Read up what they did to the SL3 and then the SL4 and you will find the slight differences the engineers were shooting for [compared to the SL2].


----------



## 1Butcher (Mar 15, 2011)

2010 Tarmac Elite [Saxo Bank] 58cm frame 1260g. Fork cut 420g [no bearings/hardware on fork].


----------



## MaxSE (Aug 27, 2014)

Thanks for that - that's pretty heavy for a decent brand carbon frame and fork (relatively speaking of course and by today's standards) but hopefully the more recent ones are a little less porky!


----------



## 1Butcher (Mar 15, 2011)

FWIW, My 2011 58cm S-Works Tarmac SL3 [11r] weights 950g frame and 340g fork.
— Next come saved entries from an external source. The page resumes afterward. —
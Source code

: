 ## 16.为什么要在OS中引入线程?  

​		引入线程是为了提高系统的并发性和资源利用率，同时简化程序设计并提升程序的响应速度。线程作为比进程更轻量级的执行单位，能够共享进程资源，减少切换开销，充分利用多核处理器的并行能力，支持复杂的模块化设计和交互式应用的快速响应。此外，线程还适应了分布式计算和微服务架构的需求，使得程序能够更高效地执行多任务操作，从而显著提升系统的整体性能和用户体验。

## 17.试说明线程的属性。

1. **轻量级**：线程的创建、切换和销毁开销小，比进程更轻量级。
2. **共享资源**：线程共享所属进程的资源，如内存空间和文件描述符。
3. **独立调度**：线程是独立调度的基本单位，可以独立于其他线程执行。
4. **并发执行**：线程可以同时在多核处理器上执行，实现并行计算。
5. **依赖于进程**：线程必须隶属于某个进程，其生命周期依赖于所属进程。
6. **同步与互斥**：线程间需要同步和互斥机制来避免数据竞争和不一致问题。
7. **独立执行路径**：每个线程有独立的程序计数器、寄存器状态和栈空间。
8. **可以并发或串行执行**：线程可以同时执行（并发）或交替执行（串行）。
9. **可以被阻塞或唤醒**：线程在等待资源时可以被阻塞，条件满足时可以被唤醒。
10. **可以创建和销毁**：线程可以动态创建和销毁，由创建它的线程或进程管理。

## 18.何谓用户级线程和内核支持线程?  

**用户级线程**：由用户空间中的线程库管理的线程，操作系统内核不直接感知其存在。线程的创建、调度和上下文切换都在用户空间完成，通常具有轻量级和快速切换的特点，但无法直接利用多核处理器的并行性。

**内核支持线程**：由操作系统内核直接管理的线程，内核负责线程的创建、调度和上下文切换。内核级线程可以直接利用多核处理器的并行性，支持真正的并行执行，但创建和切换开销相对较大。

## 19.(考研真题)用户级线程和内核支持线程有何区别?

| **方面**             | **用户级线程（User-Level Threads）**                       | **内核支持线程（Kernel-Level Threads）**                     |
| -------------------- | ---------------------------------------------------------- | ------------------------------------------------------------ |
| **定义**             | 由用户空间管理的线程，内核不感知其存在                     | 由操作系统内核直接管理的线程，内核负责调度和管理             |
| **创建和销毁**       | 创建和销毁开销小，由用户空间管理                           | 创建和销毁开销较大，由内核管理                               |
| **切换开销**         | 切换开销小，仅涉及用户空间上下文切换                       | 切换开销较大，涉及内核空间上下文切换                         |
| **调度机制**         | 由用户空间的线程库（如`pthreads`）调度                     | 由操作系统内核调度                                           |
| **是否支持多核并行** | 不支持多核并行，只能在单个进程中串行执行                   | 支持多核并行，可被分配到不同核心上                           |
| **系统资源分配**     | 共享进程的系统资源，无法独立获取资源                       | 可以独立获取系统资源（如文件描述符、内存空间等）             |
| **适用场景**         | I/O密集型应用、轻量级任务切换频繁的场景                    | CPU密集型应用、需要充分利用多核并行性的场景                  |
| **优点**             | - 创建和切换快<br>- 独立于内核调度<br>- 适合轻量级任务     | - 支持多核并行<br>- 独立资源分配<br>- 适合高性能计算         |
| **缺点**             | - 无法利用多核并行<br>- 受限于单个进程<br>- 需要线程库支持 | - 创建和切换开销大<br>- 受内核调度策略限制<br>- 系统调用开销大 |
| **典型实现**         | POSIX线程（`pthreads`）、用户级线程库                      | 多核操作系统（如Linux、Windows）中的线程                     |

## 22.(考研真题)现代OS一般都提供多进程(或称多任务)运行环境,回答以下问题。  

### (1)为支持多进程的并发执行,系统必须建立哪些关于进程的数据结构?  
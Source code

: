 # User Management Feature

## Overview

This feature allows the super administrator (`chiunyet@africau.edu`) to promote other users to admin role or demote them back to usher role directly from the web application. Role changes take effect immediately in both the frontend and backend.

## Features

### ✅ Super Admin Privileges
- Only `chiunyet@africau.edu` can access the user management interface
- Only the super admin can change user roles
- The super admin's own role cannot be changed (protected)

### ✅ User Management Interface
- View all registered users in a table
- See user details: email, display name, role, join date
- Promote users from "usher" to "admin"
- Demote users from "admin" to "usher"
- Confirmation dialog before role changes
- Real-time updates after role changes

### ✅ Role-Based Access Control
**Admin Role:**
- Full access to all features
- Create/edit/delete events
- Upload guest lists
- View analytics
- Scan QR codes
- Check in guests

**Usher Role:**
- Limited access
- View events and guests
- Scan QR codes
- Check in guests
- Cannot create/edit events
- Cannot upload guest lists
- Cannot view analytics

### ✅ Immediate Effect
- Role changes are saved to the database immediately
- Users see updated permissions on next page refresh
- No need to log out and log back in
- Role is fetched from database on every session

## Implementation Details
The SL2 is my rain bike I'm building, not too concerned about weight [well, not as concerned].


----------



## MaxSE (Aug 27, 2014)

Very nice!  No offence was intended BTW re' the porky comment but as things move on with sub 800g frames etc many (like me) always imagined carbon frames were super light.

Be great to see if anyone has the weights for the recent year Tarmacs' especially in the base model - working my way through searches on weight weenies but it's a real tricky search to dig them out...


----------



## 1Butcher (Mar 15, 2011)

No offense taken. Can't say i disagree with you. Too poor to buy anything new. Cannot justify to myself on getting a frame that is 200g lighter at this time. 

Hard to justify an expensive bike used for bad weather training. That is why an older/heavier Tarmac.


----------



## TSW910 (Aug 8, 2012)

not sure if this will help .. I recently upgraded my 2011 SL2 Tarmac (8r) to a 2014 SL4 Tarmac Expert (10r) frame, moved all components over

SL2 - 17.2
SL4 - 16.6 

This was taken with my luggage scale


----------